A unified workflow to define multipotent progenitor hierarchies (TEA-Seq)

Multipotent hematopoietic progenitors with coherent developmental transcriptional programs are defined by their ability to give rise to distinct cell lineages. While the identification of multilineage progenitors is aided by single-cell technologies, new techniques are required for their rigorous delineation and isolation. We describe a new approach to dissect and contrast well-defined and newly proposed immunophenotypically defined hematopoietic progenitors using integrative multimodal single-cell genomics and linked high-dimensional flow cytometry. The lineage potential of implicated multi-lineage progenitors could be resolved through their sequential isolation, lineage tracing, genetic reporters, in vitro differentiation and gene-regulatory prediction analyses.

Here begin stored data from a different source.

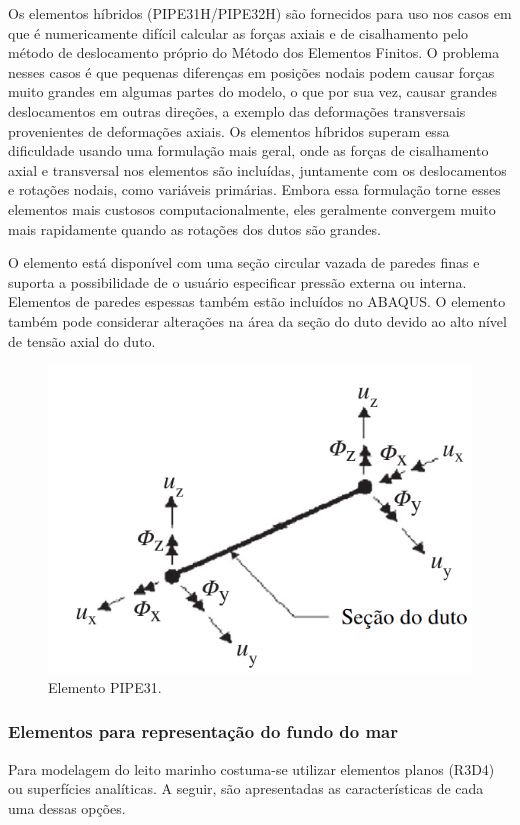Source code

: Os elementos híbridos (PIPE31H/PIPE32H) são fornecidos para uso nos casos em que é numericamente difícil calcular as forças axiais e de cisalhamento pelo método de deslocamento próprio do Método dos Elementos Finitos.
O problema nesses casos é que pequenas diferenças em posições nodais podem causar forças muito grandes em algumas partes do modelo, o que por sua vez, causar grandes deslocamentos em outras direções, a exemplo das deformações transversais provenientes de deformações axiais.
Os elementos híbridos superam essa dificuldade usando uma formulação mais geral, onde as forças de cisalhamento axial e transversal nos elementos são incluídas, juntamente com os deslocamentos e rotações nodais, como variáveis primárias.
Embora essa formulação torne esses elementos mais custosos computacionalmente, eles geralmente convergem muito mais rapidamente quando as rotações dos dutos são grandes.

O elemento está disponível com uma seção circular vazada de paredes finas e suporta a possibilidade de o usuário especificar pressão externa ou interna.
Elementos de paredes espessas também estão incluídos no ABAQUS\@.
O elemento também pode considerar alterações na área da seção do duto devido ao alto nível de tensão axial do duto.

\begin{figure}[!ht]
    \centering
    \caption{Elemento PIPE31.}\label{fig:elemen_PIPE31H}
    \includegraphics[width=0.5\linewidth]{imagens/elemen_PIPE31H}
\end{figure}


\subsubsection{Elementos para representação do fundo do mar}


Para modelagem do leito marinho costuma-se utilizar elementos planos (R3D4) ou superfícies analíticas. A seguir, são apresentadas as características de cada uma dessas opções.


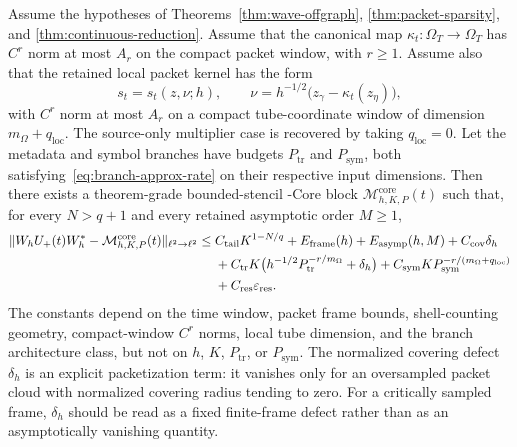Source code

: \begin{theorem}
\label{thm:network-realizable-wave-mino}
Assume the hypotheses of Theorems~\ref{thm:wave-offgraph}, \ref{thm:packet-sparsity}, and \ref{thm:continuous-reduction}.  Assume that the canonical map $\kappa_t:\Omega_T\to\Omega_T$ has $C^r$ norm at most $A_r$ on the compact packet window, with $r\ge 1$.  Assume also that the retained local packet kernel has the form
\[
s_t=s_t(z,\nu;h),
\qquad
\nu=h^{-1/2}\bigl(z_\gamma-\kappa_t(z_\eta)\bigr),
\]
with $C^r$ norm at most $A_r$ on a compact tube-coordinate window of dimension $m_\Omega+q_{\mathrm{loc}}$.  The source-only multiplier case is recovered by taking $q_{\mathrm{loc}}=0$.  Let the metadata and symbol branches have budgets $P_{\mathrm{tr}}$ and $P_{\mathrm{sym}}$, both satisfying~\eqref{eq:branch-approx-rate} on their respective input dimensions.  Then there exists a theorem-grade bounded-stencil \MiNO-Core block $\mathcal M_{h,K,P}^{\mathrm{core}}(t)$ such that, for every $N>q+1$ and every retained asymptotic order $M\ge 1$,
\begin{align}
\label{eq:network-wave-rate}
\|W_hU_+(t)W_h^\ast-\mathcal M_{h,K,P}^{\mathrm{core}}(t)\|_{\ell^2\to\ell^2}
\le{}&
C_{\mathrm{tail}}K^{1-N/q}
+E_{\mathrm{frame}}(h)
+E_{\mathrm{asymp}}(h,M)
+C_{\mathrm{cov}}\delta_h \notag\\
&+C_{\mathrm{tr}}K\bigl(h^{-1/2}P_{\mathrm{tr}}^{-r/m_\Omega}+\delta_h\bigr)
 +C_{\mathrm{sym}}K P_{\mathrm{sym}}^{-r/(m_\Omega+q_{\mathrm{loc}})}\notag\\
&+C_{\mathrm{res}}\eps_{\mathrm{res}} .
\end{align}
The constants depend on the time window, packet frame bounds, shell-counting geometry, compact-window $C^r$ norms, local tube dimension, and the branch architecture class, but not on $h$, $K$, $P_{\mathrm{tr}}$, or $P_{\mathrm{sym}}$.  The normalized covering defect $\delta_h$ is an explicit packetization term: it vanishes only for an oversampled packet cloud with normalized covering radius tending to zero.  For a critically sampled frame, $\delta_h$ should be read as a fixed finite-frame defect rather than as an asymptotically vanishing quantity.
\end{theorem}

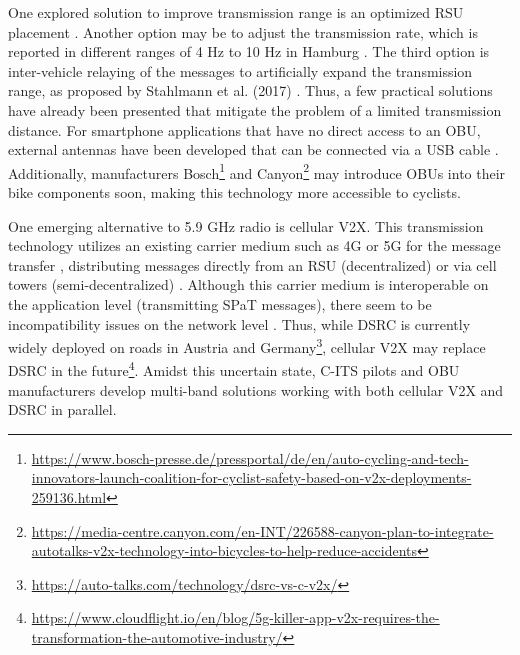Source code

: One explored solution to improve transmission range is an optimized RSU placement \cite{mehar_optimized_2015, massobrio_smart_2015, al-ezaly_optimal_2020}. Another option may be to adjust the transmission rate, which is reported in different ranges of 4 Hz \cite{stahlmann_multi-hop_2017} to 10 Hz in Hamburg \cite{stegen_ideas_2021}. The third option is inter-vehicle relaying of the messages to artificially expand the transmission range, as proposed by Stahlmann et al. (2017) \cite{stahlmann_multi-hop_2017}. Thus, a few practical solutions have already been presented that mitigate the problem of a limited transmission distance. For smartphone applications that have no direct access to an OBU, external antennas have been developed that can be connected via a USB cable \cite{kim_vulnerable_2017}. Additionally, manufacturers Bosch\footnote{\url{https://www.bosch-presse.de/pressportal/de/en/auto-cycling-and-tech-innovators-launch-coalition-for-cyclist-safety-based-on-v2x-deployments-259136.html}} and Canyon\footnote{\url{https://media-centre.canyon.com/en-INT/226588-canyon-plan-to-integrate-autotalks-v2x-technology-into-bicycles-to-help-reduce-accidents}} may introduce OBUs into their bike components soon, making this technology more accessible to cyclists.

One emerging alternative to 5.9 GHz radio is cellular V2X. This transmission technology utilizes an existing carrier medium such as 4G or 5G for the message transfer \cite{xia_field_2012, zweck_traffic_2013, bhattacharyya_assessing_2022}, distributing messages directly from an RSU (decentralized) \cite{bohm_radio_2017} or via cell towers (semi-decentralized) \cite{strobl_c-its_2019, jacob_ivs-kom_2020}. Although this carrier medium is interoperable on the application level (transmitting SPaT messages), there seem to be incompatibility issues on the network level \cite{bohm_radio_2017}. Thus, while DSRC is currently widely deployed on roads in Austria and Germany\footnote{\url{https://auto-talks.com/technology/dsrc-vs-c-v2x/}}, cellular V2X may replace DSRC in the future\footnote{\label{cloudflight-article}\url{https://www.cloudflight.io/en/blog/5g-killer-app-v2x-requires-the-transformation-the-automotive-industry/}}. Amidst this uncertain state, C-ITS pilots \cite{strobl_c-its_2019} and OBU manufacturers \cite{jacob_ivs-kom_2020} develop multi-band solutions working with both cellular V2X and DSRC in parallel.

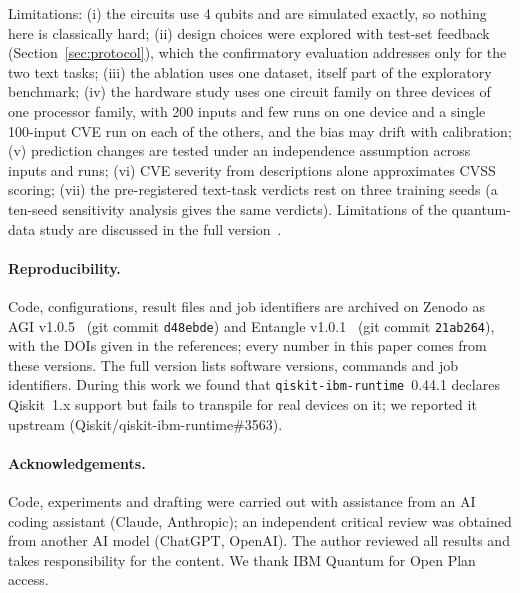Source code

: \documentclass[11pt]{article}
\begin{document}
Limitations: (i) the circuits use 4 qubits and are simulated exactly, so nothing here is classically hard; (ii) design choices were explored with test-set feedback (Section~\ref{sec:protocol}), which the confirmatory evaluation addresses only for the two text tasks; (iii) the ablation uses one dataset, itself part of the exploratory benchmark; (iv) the hardware study uses one circuit family on three devices of one processor family, with 200 inputs and few runs on one device and a single 100-input CVE run on each of the others, and the bias may drift with calibration; (v) prediction changes are tested under an independence assumption across inputs and runs; (vi) CVE severity from descriptions alone approximates CVSS scoring; (vii) the pre-registered text-task verdicts rest on three training seeds (a ten-seed sensitivity analysis gives the same verdicts). Limitations of the quantum-data study are discussed in the full version~\cite{reddy2026full}.

\paragraph{Reproducibility.} Code, configurations, result files and job identifiers are archived on Zenodo as AGI v1.0.5~\cite{reddy2026agi} (git commit \texttt{d48ebde}) and Entangle v1.0.1~\cite{reddy2026entangle} (git commit \texttt{21ab264}), with the DOIs given in the references; every number in this paper comes from these versions. The full version lists software versions, commands and job identifiers. During this work we found that \texttt{qiskit-ibm-runtime}~0.44.1 declares Qiskit~1.x support but fails to transpile for real devices on it; we reported it upstream (Qiskit/qiskit-ibm-runtime\#3563).

\paragraph{Acknowledgements.} Code, experiments and drafting were carried out with assistance from an AI coding assistant (Claude, Anthropic); an independent critical review was obtained from another AI model (ChatGPT, OpenAI). The author reviewed all results and takes responsibility for the content. We thank IBM Quantum for Open Plan access.



\end{document}
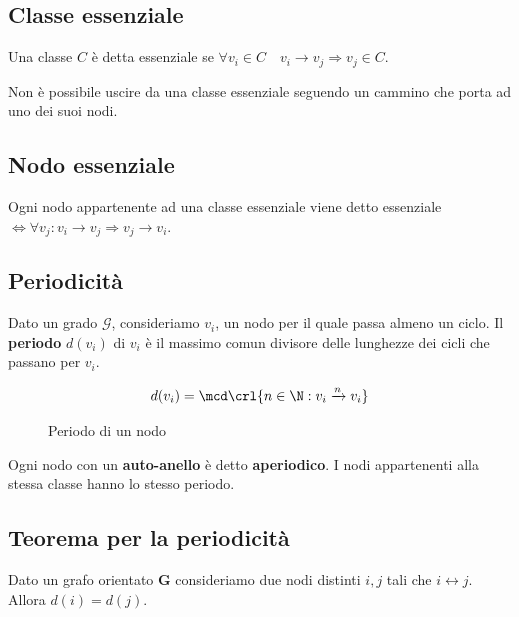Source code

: \documentclass[\main/main.tex]{subfiles}
\begin{document}
\subsection{Classe essenziale}
Una classe \(C\) è detta essenziale se \(\forall v_i \in C \quad v_i \rightarrow v_j \Rightarrow v_j \in C\).

Non è possibile uscire da una classe essenziale seguendo un cammino che porta ad uno dei suoi nodi.

\subsection{Nodo essenziale}
Ogni nodo appartenente ad una classe essenziale viene detto essenziale \(\Leftrightarrow \forall v_j: v_i \rightarrow v_j \Rightarrow v_j \rightarrow v_i\).

\subsection{Periodicità}
Dato un grado \(\mathcal{G}\), consideriamo \(v_i\), un nodo per il quale passa almeno un ciclo. Il \textbf{periodo} \(d(v_i)\) di \(v_i\) è il massimo comun divisore delle lunghezze dei cicli che passano per \(v_i\).

\begin{figure}
  \[
    d(v_i) = \mcd\crl{n \in \N: v_i\xrightarrow{n}v_i}
  \]
  \caption{Periodo di un nodo}
\end{figure}

Ogni nodo con un \textbf{auto-anello} è detto \textbf{aperiodico}. I nodi appartenenti alla stessa classe hanno lo stesso periodo.

\subsection{Teorema per la periodicità}
\begin{theorem}
  Dato un grafo orientato \(\bm{G}\) consideriamo due nodi distinti \(i,j\) tali che \(i \leftrightarrow j\). Allora \(d(i)=d(j)\).
\end{theorem}
\end{document}
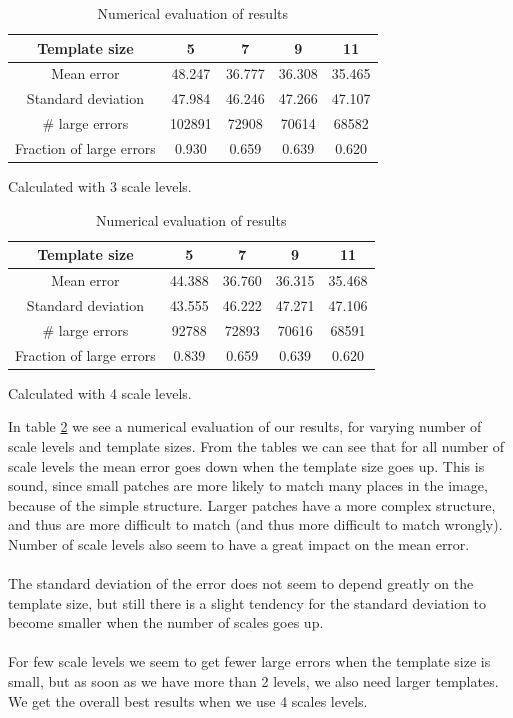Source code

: \documentclass[12pt,a4paper,oneside,final]{article}
\begin{document}
\begin{table}[H]
\begin{subtable}{1\textwidth}
\begin{tabular}{c||c|c|c|c}
			Template size &5&7&9&11\\\hline
			Mean error &48.247&36.777&36.308&35.465\\\hline
			Standard deviation &47.984&46.246&47.266&47.107\\\hline
			\# large errors &102891&72908&70614&68582\\\hline
			Fraction of large errors &0.930&0.659&0.639&0.620\\\hline
		\end{tabular}
		\caption{Calculated with 3 scale levels.}
	\end{subtable}
	\begin{subtable}{1\textwidth}
		\centering
		\begin{tabular}{c||c|c|c|c}
			Template size &5&7&9&11\\\hline
			Mean error &44.388&36.760&36.315&35.468\\\hline
			Standard deviation &43.555&46.222&47.271&47.106\\\hline
			\# large errors &92788&72893&70616&68591\\\hline
			Fraction of large errors &0.839&0.659&0.639&0.620\\\hline
		\end{tabular}
		\caption{Calculated with 4 scale levels.}
	\end{subtable}
	\caption{Numerical evaluation of results}
	\label{tab:numeval}
\end{table}
In table \ref{tab:numeval} we see a numerical evaluation of our results, for varying number of scale levels and template sizes. From the tables we can see that for all number of scale levels the mean error goes down when the template size goes up. This is sound, since small patches are more likely to match many places in the image, because of the simple structure. Larger patches have a more complex structure, and thus are more difficult to match (and thus more difficult to match wrongly). Number of scale levels also seem to have a great impact on the mean error.\\\\
The standard deviation of the error does not seem to depend greatly on the template size, but still there is a slight tendency for the standard deviation to become smaller when the number of scales goes up.\\\\
For few scale levels we seem to get fewer large errors when the template size is small, but as soon as we have more than 2 levels, we also need larger templates. We get the overall best results when we use 4 scales levels. \\\\
\end{document}
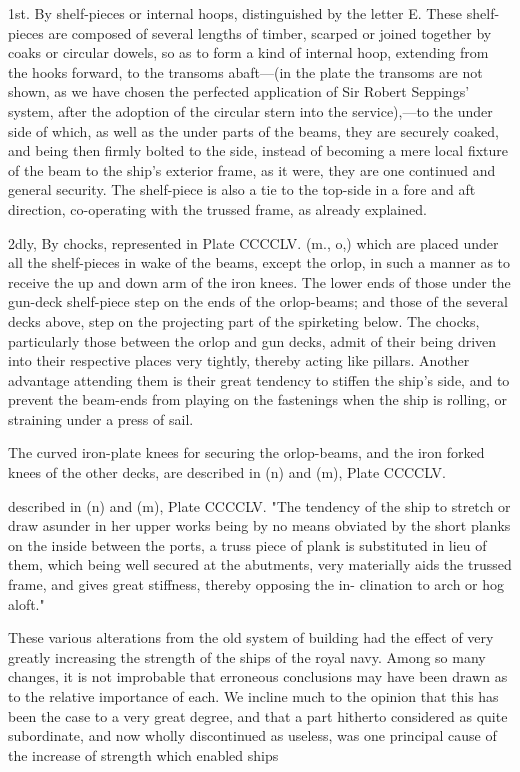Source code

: \documentclass{article}
\begin{document}
1st. By shelf-pieces or internal hoops, distinguished by the letter E. These shelf-pieces are composed of several lengths of timber, scarped or joined together by coaks or circular dowels, so as to form a kind of internal hoop, extending from the hooks forward, to the transoms abaft—(in the plate the transoms are not shown, as we have chosen the perfected application of Sir Robert Seppings' system, after the adoption of the circular stern into the service),—to the under side of which, as well as the under parts of the beams, they are securely coaked, and being then firmly bolted to the side, instead of becoming a mere local fixture of the beam to the ship's exterior frame, as it were, they are one continued and general security. The shelf-piece is also a tie to the top-side in a fore and aft direction, co-operating with the trussed frame, as already explained.

2dly, By chocks, represented in Plate CCCCLV. (m., o,) which are placed under all the shelf-pieces in wake of the beams, except the orlop, in such a manner as to receive the up and down arm of the iron knees. The lower ends of those under the gun-deck shelf-piece step on the ends of the orlop-beams; and those of the several decks above, step on the projecting part of the spirketing below. The chocks, particularly those between the orlop and gun decks, admit of their being driven into their respective places very tightly, thereby acting like pillars. Another advantage attending them is their great tendency to stiffen the ship's side, and to prevent the beam-ends from playing on the fastenings when the ship is rolling, or straining under a press of sail.

The curved iron-plate knees for securing the orlop-beams, and the iron forked knees of the other decks, are described in (n) and (m), Plate CCCCLV.

described in (n) and (m), Plate CCCCLV.
"The tendency of the ship to stretch or draw asunder
in her upper works being by no means obviated by the
short planks on the inside between the ports, a truss piece
of plank is substituted in lieu of them, which being well
secured at the abutments, very materially aids the trussed
frame, and gives great stiffness, thereby opposing the in-
clination to arch or hog aloft."

These various alterations from the old system of building had the effect of very greatly increasing the strength of the ships of the royal navy. Among so many changes, it is not improbable that erroneous conclusions may have been drawn as to the relative importance of each. We incline much to the opinion that this has been the case to a very great degree, and that a part hitherto considered as quite subordinate, and now wholly discontinued as useless, was one principal cause of the increase of strength which enabled ships
\end{document}
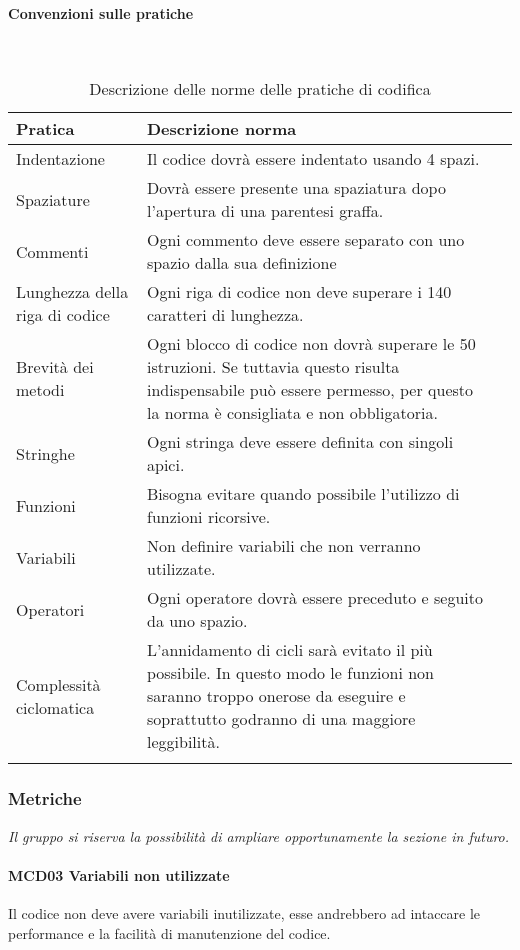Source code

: \paragraph{Convenzioni sulle pratiche}
\
{
	\setlength{\freewidth}{\dimexpr\textwidth-0\tabcolsep}
	\renewcommand{\arraystretch}{1.5}
	\setlength{\aboverulesep}{0pt}
	\setlength{\belowrulesep}{0pt}
	\begin{longtable}{L{.210\freewidth} L{.6\freewidth} L{.080\freewidth}}
		\toprule 
		\textbf{Pratica} & \textbf{Descrizione norma} \\
		\toprule
		\endhead		
		Indentazione & Il codice dovrà essere indentato usando 4 spazi. \\ 
		Spaziature & Dovrà essere presente una spaziatura dopo l'apertura di una parentesi graffa.  \\
		Commenti & Ogni commento deve essere separato con uno spazio dalla sua definizione \\ 
		Lunghezza della riga di codice & Ogni riga di codice non deve superare i 140 caratteri di lunghezza. \\
		Brevità dei metodi & Ogni blocco di codice non dovrà superare le 50 istruzioni. Se tuttavia questo risulta indispensabile può essere permesso, per questo la norma è consigliata e non obbligatoria.\\ 	
		Stringhe & Ogni stringa deve essere definita con singoli apici. \\
		Funzioni & Bisogna evitare quando possibile l'utilizzo di funzioni ricorsive.\\ 	
		Variabili & Non definire variabili che non verranno utilizzate.\\ 	
		Operatori & Ogni operatore dovrà essere preceduto e seguito da uno spazio.\\ 	
		Complessità ciclomatica & L'annidamento di cicli sarà evitato il più possibile. In questo modo le funzioni non saranno troppo onerose da eseguire e soprattutto godranno di una maggiore leggibilità. \\  			
		\bottomrule
		\hiderowcolors
		\caption{Descrizione delle norme delle pratiche di codifica}
	\end{longtable}
}
\subsubsection{Metriche}
\textit{Il gruppo si riserva la possibilità di ampliare opportunamente la sezione in futuro.}
\paragraph{MCD03 Variabili non utilizzate}
Il codice non deve avere variabili inutilizzate, esse andrebbero ad intaccare le performance e la facilità di manutenzione del codice.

These analyses implicate coordinated transcription factors operating on composite elements for distinct multilineage cell states. A newly identified precursor of the neutrophil-monocytic bipotential (MultiLin-1) was confirmed to be transcriptionally reprogrammed by Th2 cytokines following infection, to produce the successive waves of neutrophils, basophils and eosinophils. This work supports a stepwise model of hematopoiesis in which lineage transitions occur as discrete, isolatable cell states. Overall design: A five-fold molecular titration of BioLegend antibodies was performed in murine bone marrow to develop an optimized CITE-Seq panel (10x Genomics) of 112 cell surface markers.